My only wish was that the VRAM viewing was able to do dumps during emulation. Would save so much time since everything is basically done for palette, location, ID etc
IIRC GsSortFastSprite is pretty much a stripped version of GsSortSprite, only without checks on attributes used to tell if a sprite or a polygon are required. So yeah, it's a lot faster, but still bloated like hell and does weird stuff with sort order (AddPrim is LIFO, but libgs works as FIFO). It doesn't really matter what you're using, most transformation effects are usually handled with extremely low level commands (i.e. inlined assembly). Libgs keeps that away from the user, but you're still free to use whatever you need and on any toolchain.
True, I'm sure the no$psx dev gets asked that a lot. Painters algorithm is FIFO which makes sense as the OT is FIFO. But I haven't used more then a few OT levels, So I don't know 100% I thought PSXSDK was only 2D, I just noticed it has some GS support The Yaroze can only sort (add to OT) TMD's but that source adds primitives! Also the Net Yaroze libGS (by design) doesn't support 3D Lines nor double sided poly's. So I might try that also.

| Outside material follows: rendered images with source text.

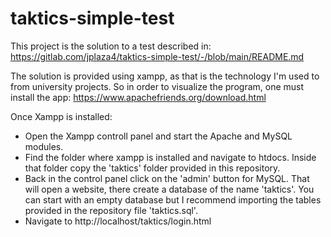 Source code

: # taktics-simple-test

This project is the solution to a test described in: https://gitlab.com/jplaza4/taktics-simple-test/-/blob/main/README.md

The solution is provided using xampp, as that is the technology I'm used to from university projects. So in order to visualize the program, one must install the app: https://www.apachefriends.org/download.html

Once Xampp is installed:

- Open the Xampp controll panel and start the Apache and MySQL modules.
- Find the folder where xampp is installed and navigate to htdocs. Inside that folder copy the 'taktics' folder provided in this repository.
- Back in the control panel click on the 'admin' button for MySQL. That will open a website, there create a database of the name 'taktics'. You can start with an empty database but I recommend importing the tables provided in the repository file 'taktics.sql'.
- Navigate to http://localhost/taktics/login.html

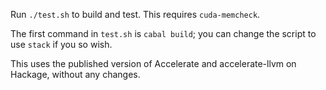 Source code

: Run `./test.sh` to build and test. This requires `cuda-memcheck`.

The first command in `test.sh` is `cabal build`; you can change the script to use `stack` if you so wish.

This uses the published version of Accelerate and accelerate-llvm on Hackage, without any changes.
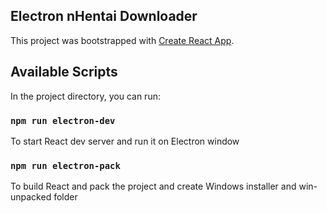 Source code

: ## Electron nHentai Downloader

This project was bootstrapped with [Create React App](https://github.com/facebook/create-react-app).

## Available Scripts

In the project directory, you can run:

### `npm run electron-dev`

To start React dev server and run it on Electron window

### `npm run electron-pack`

To build React and pack the project and create Windows installer and win-unpacked folder

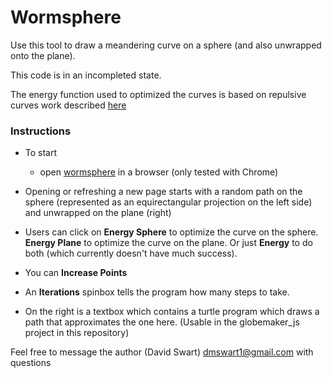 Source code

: # Wormsphere 
Use this tool to draw a meandering curve on a sphere (and also unwrapped onto the plane).

This code is in an incompleted state.

The energy function used to optimized the curves is based on repulsive curves work described [here](https://www.cs.cmu.edu/~kmcrane/Projects/RepulsiveCurves/index.html)

### Instructions
* To start
    * open [wormsphere](https://dmswart.github.io/Personal-Projects/wormsphere/main.html) in a browser (only tested with Chrome)

* Opening or refreshing a new page starts with a random path on the sphere (represented as an equirectangular projection on the left side) and unwrapped on the plane (right)
* Users can click on **Energy Sphere** to optimize the curve on the sphere.  **Energy Plane** to optimize the curve on the plane.  Or just **Energy** to do both (which currently doesn't have much success).
* You can **Increase Points**
* An **Iterations** spinbox tells the program how many steps to take.
* On the right is a textbox which contains a turtle program which draws a path that approximates the one here. (Usable in the globemaker_js project in this repository)

Feel free to message the author (David Swart) dmswart1@gmail.com with questions

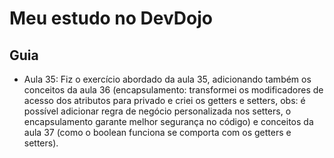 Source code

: # Meu estudo no DevDojo
## Guia
- Aula 35: Fiz o exercício abordado da aula 35, adicionando também os conceitos da aula 36 (encapsulamento: transformei os modificadores de acesso dos atributos para privado e criei os getters e setters, obs: é possível adicionar regra de negócio personalizada nos setters, o encapsulamento garante melhor segurança no código) e conceitos da aula 37 (como o boolean funciona se comporta com os getters e setters).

The OT is actually supposed to be LIFO, it's a linked list sending packets in reverse order. Technically you can even reverse the Z order, depending on how the OT is cleared. Most of those sort methods are the same even on PSY-Q, but the overall idea behind linking doesn't make much sense. It tends to allocate packets that need to be repopulated quite often, unless you're using specific functions that simply regenerate screen-space coordinates, avoiding 90% of static attributes such as clut, tpage, and UV coordinates. I don't remember if libgs does smart writes of attributes, but that is also another bottle neck with other people's code. RAM is slow as hell and you need that for storing primitives anyways, so better avoid writing as much as possible. If you check out some of the official documentation or no$psx's, you can definitively come up with custom solutions that work with no extra dependencies. That means you can manage, populate, and sort whatever primitive type, no matter what libgs forces you to use (which is crap anyway).
Nocash PSXSPX Playstation Specifications I'm sure it wouldn't be a big deal for those with MIPS assembly experience, but yeah it's over my head :/ It's a shame really.. there's 100's of PSX emulators yet only one opensource PSX SDK and it only does 2D.
libgpu and libgte give you a C interface to the hardware, you should have those already. They are quite low level though, because you need that for performance. You have to design your code around the limitations of the hardware to get decent results, if you start with an idea of how to write a modern PC game and fit that to a PS1 then it will be very slow. Roll boss rush (I think) appears to suffer from that a bit, made worse because he seems to do all his development on an emulator and they generally run code quicker than consoles (because it's hard to make them run at the same speed). libgs was made so you could hire a developer with no experience and put out a sub par game (AKA shovelware), with sony making some money on the deal when unsuspecting people buy it. With slow memory, no data cache and a small write fifo, you really need to think about every load and store to memory. This includes trying to keep as much code in the instruction cache as you can. If you look at a well written PS1 game then you may not even recognise it as a way to write a game.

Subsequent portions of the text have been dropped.